Black comedy at its finest...
Andrew Ellington | I'm kind of everywhere | 02/25/2009
(5 out of 5 stars)
"I didn't expect to really like this movie all that much. At times I find DeVito to be rather over-the-top, and not in a good way. I also am not a biggest fan of Billy Crystal either. I actually find him rather dull a lot of the times (aside from his stellar work in `When Harry Met Sally'). Really, I'm not sure why I truly wanted to see this movie. Knowing that it was inspired by the Hitchcock film `Strangers on a Train' was incentive I guess, but since my personal opinion of that movie has lowered since seeing it I guess really the only reason I sat down to watch this comedy was that it has been lauded as truly worth the time.
Yes, `Throw Momma from the Train' is supposed to be really funny.
So, it's safe to say I wasn't expecting much. I think at times that is the best way to walk into a film; without high expectations. That way, when the film bombs at your feet you're not left disappointed. It also works the other way, because when the film excels you are truly surprised and very appreciative.

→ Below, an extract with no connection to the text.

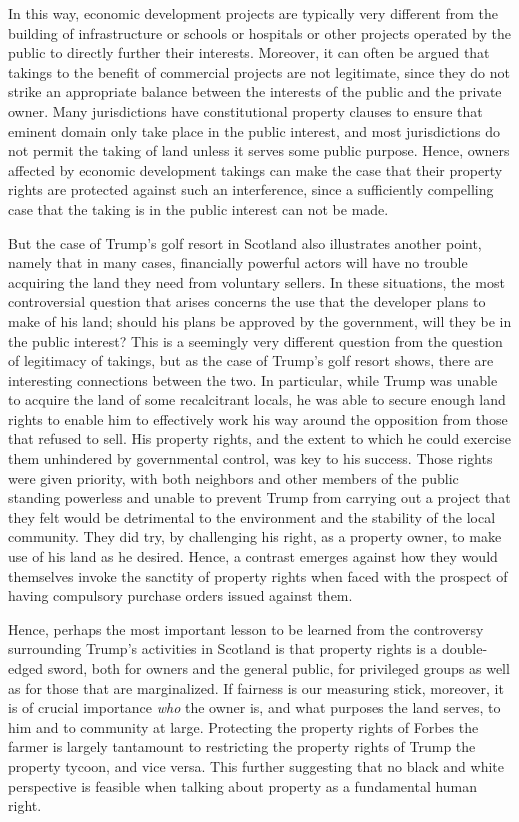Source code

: In this way, economic development projects are typically very different from the building of infrastructure or schools or hospitals or other projects operated by the public to directly further their interests. Moreover, it can often be argued that takings to the benefit of commercial projects are not legitimate, since they do not strike an appropriate balance between the interests of the public and the private owner. Many jurisdictions have constitutional property clauses to ensure that eminent domain only take place in the public interest, and most jurisdictions do not permit the taking of land unless it serves some public purpose. Hence, owners affected by economic development takings can make the case that their property rights are protected against such an interference, since a sufficiently compelling case that the taking is in the public interest can not be made.

But the case of Trump's golf resort in Scotland also illustrates another point, namely that in many cases, financially powerful actors will have no trouble acquiring the land they need from voluntary sellers. In these situations, the most controversial question that arises concerns the use that the developer plans to make of his land; should his plans be approved by the government, will they be in the public interest? This is a seemingly very different question from the question of legitimacy of takings, but as the case of Trump's golf resort shows, there are interesting connections between the two. In particular, while Trump was unable to acquire the land of some recalcitrant locals, he was able to secure enough land rights to enable him to effectively work his way around the opposition from those that refused to sell. His property rights, and the extent to which he could exercise them unhindered by governmental control, was key to his success. Those rights were given priority, with  both neighbors and other members of the public standing  powerless and  unable to prevent Trump from carrying out a project that they felt would be detrimental to the environment and the stability of the local community. They did try, by challenging his right, as a property owner, to make use of his land as he desired. Hence, a contrast emerges against how they would themselves invoke the sanctity of property rights when faced with the prospect of having compulsory purchase orders issued against them. 

Hence, perhaps the most important lesson to be learned from the controversy surrounding Trump's activities in Scotland is that property rights is a double-edged sword, both for owners and the general public, for privileged groups as well as for those that are  marginalized. If fairness is our measuring stick, moreover, it is of crucial importance {\it who} the owner is, and what purposes the land serves, to him and to community at large. Protecting the property rights of Forbes the farmer is largely tantamount to restricting the property rights of Trump the property tycoon, and vice versa. This further suggesting that no black and white perspective is feasible when talking about property as a fundamental human right.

I think you can tell by the five-star review that this movie excelled, at least for me.
Larry is a Writing Teacher who is tormented by his ex-wife who has stolen his novel and published it as her own. She is ruining his life, his career, his name and he cannot take it anymore, despite pleas from his current girlfriend to just let it go. One of his students, the not so bright Owen, has a similar problem; his mother. She is overbearing, condescending and just plain gross. She is ruining his life and he cannot take it anymore. That's when Owen proposes a solution, an absurd solution, that Larry wants nothing to do with.
But Owen takes it upon himself to set his plan in motion.
Believe it or not, DeVito and Crystal make a dynamic team, hilarious from beginning to end. They feed off one another wonderfully, playing to each others strengths in order to create a great comedic duo. DeVito is a surprisingly adept director. Between this achievement and his stellar work on `The War of the Roses' I must say that I am impressed with his comedic technique. He knows how to develop a strong emotion core to secrete his comedic focus and engage the audience in more than just a string of gags. Both films are strong examples of how to make an engaging and intelligent dramedy.
Stealing the show here is Anne Ramsey, who just delivers one of the funniest performances in recent memory. She is hard to look at, hard to listen to; she's even hard to stomach but the fact remains that she's impossible to forget.
In the end I highly recommend this film. It is a surprisingly effective reimagining of the prose originally written by Patricia Highsmith and serves as a very entertaining comedy that will bring loads of laughs and smiles."
Hi, Ope. Remember me, Prof. Blank?
George Graham | Los Angeles, CA | 01/22/2009
(5 out of 5 stars)
"We all have certain movies that we inexplicably never tire of watching. That's not to say that we consider these films to be among the best ever made, but that they're just one of our favorite movies. THROW MOMMA FROM THE TRAIN is one of those for me, and I can't quite pinpoint why.
The story focuses on two men: there's Larry (Billy Crystal, at his neurotic best), a novelist who is having severe writer's block (he's been on "The night was..." on the 1st page since July) after his ex-wife Margaret (Kate Mulgrew) stole his masterpiece and made a fortune off of it; and Owen (director Danny DeVito), a 40-year-old man trapped in a child's body (not a short joke, by the way) who lives with his monstrous mother (Anne Ramsey, nominated for an Oscar for her outlandish performance) and daydreams about doing her in. Owen takes a writing class, taught by Larry, at the local community college, and soon the two strike up a friendship of sorts (that is to say, Owen asks Larry for writing advice by constantly following him everywhere). Larry tells Owen that the story he wrote for class, "Murder at My Friend Harry's," fails because it has 2 characters, one killing the other, with neither having a motive nor an alibi (which are key to a murder). He tells Owen to look to Hitchcock, and Owen does just that, watching STRANGERS ON A TRAIN (which this of course takes plot points from) and concocting a scheme that he thinks Larry was hinting towards: Owen will kill Margaret, and in turn, Larry will kill Owen's mother; that way, both men have killed a total stranger (no motive) and will each have been elsewhere when the murder of the person they hate happens (alibi). Owen, being not too bright, does his part before telling Larry, and now Larry has no alibi and must stay low with Owen, being told he must kill Owen's mother (and then Owen will turn himself in, I think) or else go to jail for a long, long time.
If you think I gave it all away, don't worry. Most of that is in the synopsis, and besides, you probably already know how it will all end up (this is a comedy; a dark one, sure, but nowhere near as dark as DeVito's later efforts). There's also a tepid romance with Larry and fellow teacher Beth (Kim Greist), but the film sparkles when DeVito and Crystal are together. This may not be CITIZEN KANE, but I could watch this movie everyday. Why, I don't know. But if you haven't seen this movie, please do so, and maybe it'll have the same effect."